In 1668, Calungsod travelled with Spanish Jesuit missionaries to these islands, renamed the Mariana Islands (Las Islas de Mariana) the year before in honour of both the Blessed Virgin Mary and of the Queen Regent of Spain, María Ana of Austria, who funded their voyage. Calungsod and San Vitores went to Guam to catechise the native Chamorros.

Missionary life was difficult as provisions did not arrive regularly, the jungles and terrain was difficult to traverse, and the islands were frequently devastated by typhoons. Despite all these, the mission persevered, and was able to convert a significant number of locals.


A Japanese merchant named Choco began spreading rumours that the baptismal water used by missionaries was poisonous. As some sickly Chamorro infants who were baptised eventually died, many believed the story and held the missionaries responsible. Choco was readily supported by the macanjas (medicine men) and the urritaos (young males) who despised the missionaries.
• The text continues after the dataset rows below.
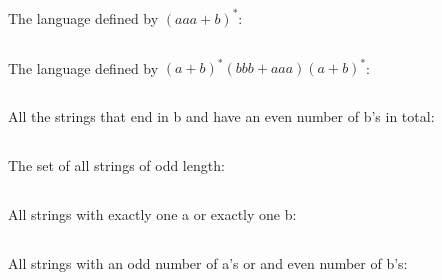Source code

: \documentclass[12pt,a4paper,oneside]{report}
\begin{document}
\subsection{}
The language defined by $(aaa + b)^*$:
\subsection{}
The language defined by $(a + b)^*(bbb + aaa)(a + b)^*$:
\subsection{}
All the strings that end in b and have an even number of b's in total:
\subsection{}
The set of all strings of odd length:
\subsection{}
All strings with exactly one a or exactly one b:
\subsection{}
All strings with an odd number of a's or and even number of b's:
\end{document}
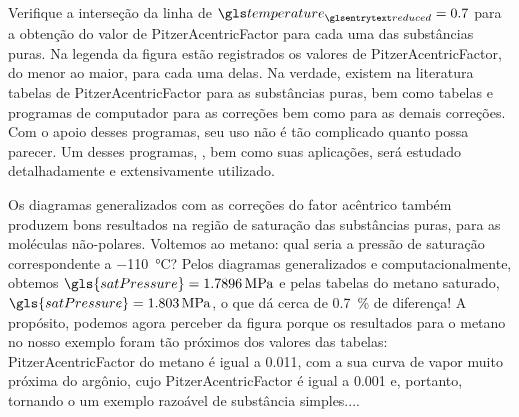     Verifique a interseção da linha de $\gsub{temperature}{reduced} =
    \num{0.7}$ para a obtenção do valor de \gls{PitzerAcentricFactor} para cada
    uma das substâncias puras. Na legenda da figura estão registrados os
    valores de \gls{PitzerAcentricFactor}, do menor ao maior, para cada uma
    delas. Na verdade, existem na literatura tabelas de
    \gls{PitzerAcentricFactor} para as substâncias puras, bem como tabelas e
    programas de computador para as correções 
    bem como para as demais correções. Com o apoio desses programas, seu uso
    não é tão complicado quanto possa parecer. Um desses programas,
    , bem como suas aplicações, será estudado detalhadamente e
    extensivamente utilizado.

    Os diagramas generalizados com as correções do fator acêntrico também
    produzem bons resultados na região de saturação das substâncias puras, para
    as moléculas não-polares. Voltemos ao metano: qual seria a pressão de
    saturação correspondente a \SI{-110}{\celsius}? Pelos diagramas
    generalizados e computacionalmente, obtemos $\gls{satPressure} =
    \SI{1.7896}{\mega\pascal}$ e pelas tabelas do metano saturado,
    $\gls{satPressure} = \SI{1.803}{\mega\pascal}$, o que dá cerca de
    \SI{0.7}{\percent} de diferença! A propósito, podemos agora perceber da
    figura porque os resultados para o metano no nosso exemplo foram tão
    próximos dos valores das tabelas: \gls{PitzerAcentricFactor} do metano é
    igual a \num{0.011}, com a sua curva de vapor muito próxima do argônio,
    cujo \gls{PitzerAcentricFactor} é igual a \num{0.001} e, portanto, tornando
    o um exemplo razoável de substância simples....

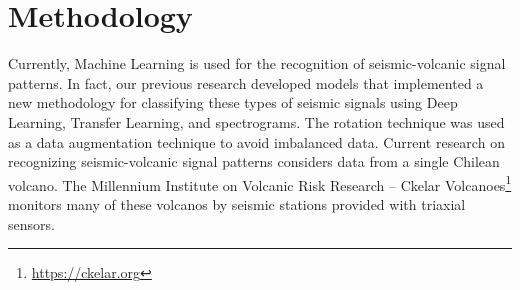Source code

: \documentclass[journal]{IEEEtran}
\begin{document}
\section{Methodology}\label{methodology}
Currently, Machine Learning is used for the recognition of seismic-volcanic signal patterns.
In fact, our previous research developed\cite{mythesismaster,salazar2022multi} models that implemented a new methodology for classifying these types of seismic signals using Deep Learning, Transfer Learning, and spectrograms. The rotation technique was used as a data augmentation technique to avoid imbalanced data.
Current research on recognizing seismic-volcanic signal patterns considers data from a single Chilean volcano. The Millennium Institute on Volcanic Risk Research – Ckelar Volcanoes\footnote{\href{https://ckelar.org}{\color{blue}https://ckelar.org}} monitors many of these volcanos by seismic stations provided with triaxial sensors.
\end{document}
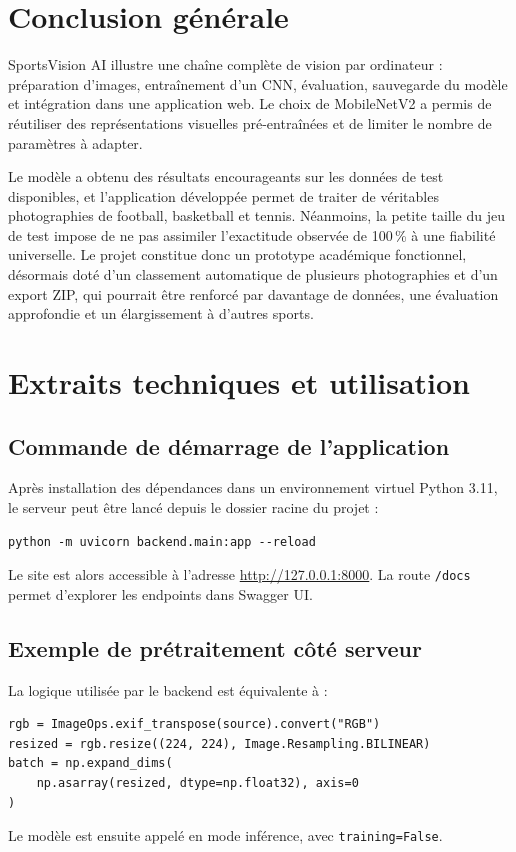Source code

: \documentclass[11pt,a4paper,oneside]{report}
\begin{document}
\chapter{Conclusion générale}
SportsVision AI illustre une chaîne complète de vision par ordinateur : préparation d'images, entraînement d'un CNN, évaluation, sauvegarde du modèle et intégration dans une application web. Le choix de MobileNetV2 a permis de réutiliser des représentations visuelles pré-entraînées et de limiter le nombre de paramètres à adapter.

Le modèle a obtenu des résultats encourageants sur les données de test disponibles, et l'application développée permet de traiter de véritables photographies de football, basketball et tennis. Néanmoins, la petite taille du jeu de test impose de ne pas assimiler l'exactitude observée de 100\,\% à une fiabilité universelle. Le projet constitue donc un prototype académique fonctionnel, désormais doté d'un classement automatique de plusieurs photographies et d'un export ZIP, qui pourrait être renforcé par davantage de données, une évaluation approfondie et un élargissement à d'autres sports.

\appendix
\chapter{Extraits techniques et utilisation}
\section{Commande de démarrage de l'application}
Après installation des dépendances dans un environnement virtuel Python 3.11, le serveur peut être lancé depuis le dossier racine du projet :
\begin{lstlisting}
python -m uvicorn backend.main:app --reload
\end{lstlisting}
Le site est alors accessible à l'adresse \url{http://127.0.0.1:8000}. La route \texttt{/docs} permet d'explorer les endpoints dans Swagger UI.
\section{Exemple de prétraitement côté serveur}
La logique utilisée par le backend est équivalente à :
\begin{lstlisting}
rgb = ImageOps.exif_transpose(source).convert("RGB")
resized = rgb.resize((224, 224), Image.Resampling.BILINEAR)
batch = np.expand_dims(
    np.asarray(resized, dtype=np.float32), axis=0
)
\end{lstlisting}
Le modèle est ensuite appelé en mode inférence, avec \texttt{training=False}.
\end{document}
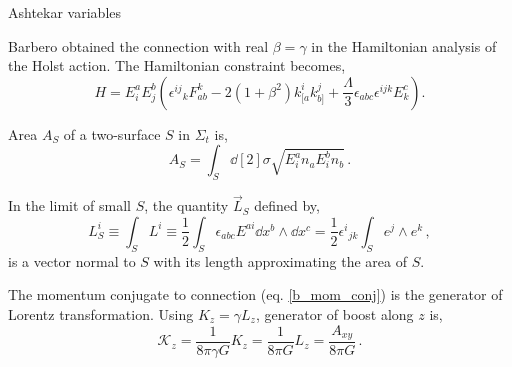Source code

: \documentclass{beamer}
\begin{document}
\begin{frame}{Ashtekar variables}
    \begin{list}{\maltese}{\leftmargin=1em \itemindent=0em}
        \item<1-> Barbero obtained the connection with real $\beta=\gamma$ in the Hamiltonian analysis of the Holst action. The Hamiltonian constraint becomes,
        \begin{equation}
            H=E^a_i E^b_j\left({\epsilon^{ij}}_k F^k_{ab}-2(1+\beta^2)k^i_{[a}k^j_{b]}+\frac{\Lambda}{3}\epsilon_{abc}\epsilon^{ijk}E^c_k\right).
        \end{equation}
        \item<2-> Area $A_S$ of a two-surface $S$ in $\Sigma_t$ is,
        \begin{equation}
            A_S=\int_S \dd[2]{\sigma}\sqrt{E^a_i n_a E^b_i n_b}\,.
        \end{equation}
        \item<3-> In the limit of small $S$, the quantity $\vec{L}_S$ defined by,
        \begin{equation}
            L_S^i\equiv\int_S L^i\equiv\frac{1}{2}\int_S \epsilon_{abc} E^{ai} \dd{x^b}\wedge\dd{x^c}=\frac{1}{2}{\epsilon^{i}}_{jk}\int_S e^j \wedge e^k\,,
        \end{equation}
        is a vector normal to $S$ with its length approximating the area of $S$.
        \item<4-> The momentum conjugate to connection (eq. \ref{b_mom_conj}) is the generator of Lorentz transformation. Using $K_z=\gamma L_z$, generator of boost along $z$ is,
        \begin{equation}
            \mathcal{K}_z=\frac{1}{8\pi\gamma G}K_z=\frac{1}{8\pi G}L_z=\frac{A_{xy}}{8\pi G}\,.
        \end{equation}
    \end{list}
\end{frame}
\end{document}
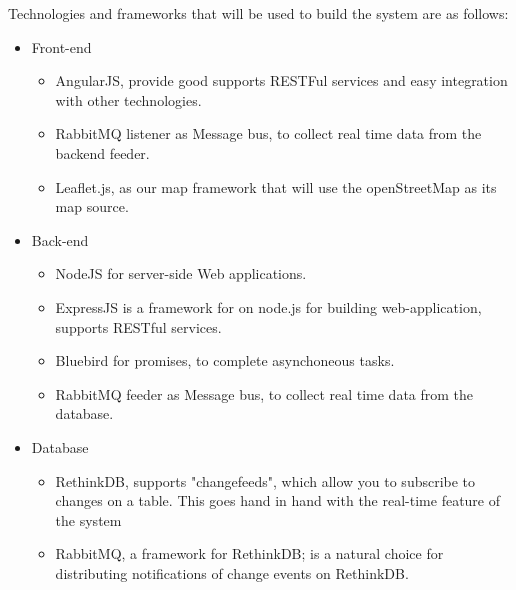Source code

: Technologies and frameworks that will be used to build the system are as follows:
\begin{itemize}
\item Front-end
\begin{itemize}
	\item AngularJS, provide good supports RESTFul services and easy integration with other technologies.
	\item RabbitMQ listener as Message bus, to collect real time data from the backend feeder.
	\item Leaflet.js, as our map framework that will use the openStreetMap as its map source.
\end{itemize}
\item Back-end
\begin{itemize}
	\item NodeJS for server-side Web applications.
	\item ExpressJS is a framework for on node.js for building web-application, supports RESTful services.
	\item Bluebird for promises, to complete asynchoneous tasks.
	\item RabbitMQ feeder as Message bus, to collect real time data from the database.
\end{itemize}
\item Database
\begin{itemize}
	\item RethinkDB, supports "changefeeds", which allow you to subscribe to changes on a table. This goes hand in hand with the real-time feature of the system
	\item RabbitMQ, a framework for RethinkDB; is a natural choice for distributing notifications of change events on RethinkDB.
\end{itemize}

\end{itemize}
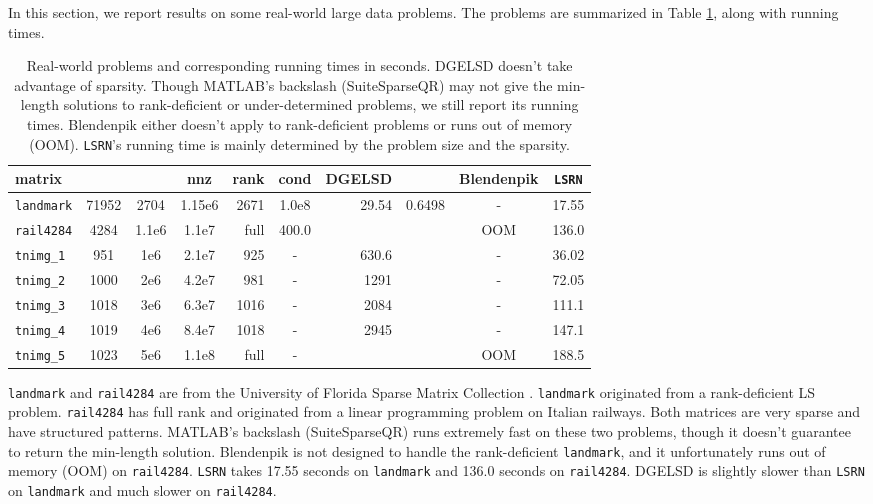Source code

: \documentclass{siamltex}
\begin{document}
In this section, we report results on some real-world large data problems.  The
problems are summarized in Table \ref{tab:real-world-prob}, along with running
times.
\begin{table}
  \centering
  \caption{Real-world problems and corresponding running times in
    seconds. DGELSD doesn't take advantage of sparsity. Though MATLAB's backslash
    (SuiteSparseQR) may not give the min-length solutions to rank-deficient or
    under-determined problems, we still report its running times. Blendenpik either
    doesn't apply to rank-deficient problems or runs out of memory
    (OOM). \texttt{LSRN}'s running time is mainly determined by the problem size
    and the sparsity.}
  \scriptsize
  \newcommand{\z}{\phantom0}
  \begin{tabular}{l||c|c|c|r|c||r|r|c|c}
    matrix &  &  & nnz & rank & cond & DGELSD &  & Blendenpik & \texttt{LSRN} \\
    \hline
    \texttt{landmark} & 71952 & 2704 & 1.15e6 & 2671 & 1.0e8 & 29.54\z & 0.6498 &  - &  17.55 \\
    \texttt{rail4284} & 4284 & 1.1e6 & 1.1e7 & full & 400.0 & \z &  & OOM & 136.0 \\
    \hline
    \texttt{tnimg\_1} &\z951 & 1e6 & 2.1e7 & 925 & - & 630.6\z &  & - & 36.02 \\
    \texttt{tnimg\_2} & 1000 & 2e6 & 4.2e7 & 981 & - & 1291\z &  & - & 72.05 \\
    \texttt{tnimg\_3} & 1018 & 3e6 & 6.3e7 & 1016 & - & 2084\z &  & - & 111.1 \\
    \texttt{tnimg\_4} & 1019 & 4e6 & 8.4e7 & 1018 & - &  2945\z &  & - & 147.1 \\
    \texttt{tnimg\_5} & 1023 & 5e6 & 1.1e8 & full &  - & \z &  & OOM & 188.5 \\
  \end{tabular}
  \label{tab:real-world-prob}
\end{table}

\texttt{landmark} and \texttt{rail4284} are from the University of Florida
Sparse Matrix Collection \cite{davis1997university}. \texttt{landmark}
originated from a rank-deficient LS problem. \texttt{rail4284} has full rank and
originated from a linear programming problem on Italian railways. Both matrices
are very sparse and have structured patterns. MATLAB's backslash (SuiteSparseQR)
runs extremely fast on these two problems, though it doesn't guarantee to return
the min-length solution. Blendenpik is not designed to handle the rank-deficient
\texttt{landmark}, and it unfortunately runs out of memory (OOM) on
\texttt{rail4284}. \texttt{LSRN} takes 17.55 seconds on \texttt{landmark} and
136.0 seconds on \texttt{rail4284}. DGELSD is slightly slower than \texttt{LSRN}
on \texttt{landmark} and much slower on \texttt{rail4284}.
\end{document}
In their search for a runaway companion named Esteban, Calungsod and San Vitores came to the village of Tumon, Guam on 2 April 1672. There they learnt that the wife of the village chief Mata'pang gave birth to a daughter, and they immediately went to baptise the child. Influenced by the calumnies of Choco, the chief strongly opposed : to give Mata'pang some time to calm down, the missionaries gathered the children and some adults of the village at the nearby shore and started chanting with them the tenets of the Catholic religion. 

They invited Mata'pang to join them, but he shouted back that he was angry with God and was fed up with Christian teachings.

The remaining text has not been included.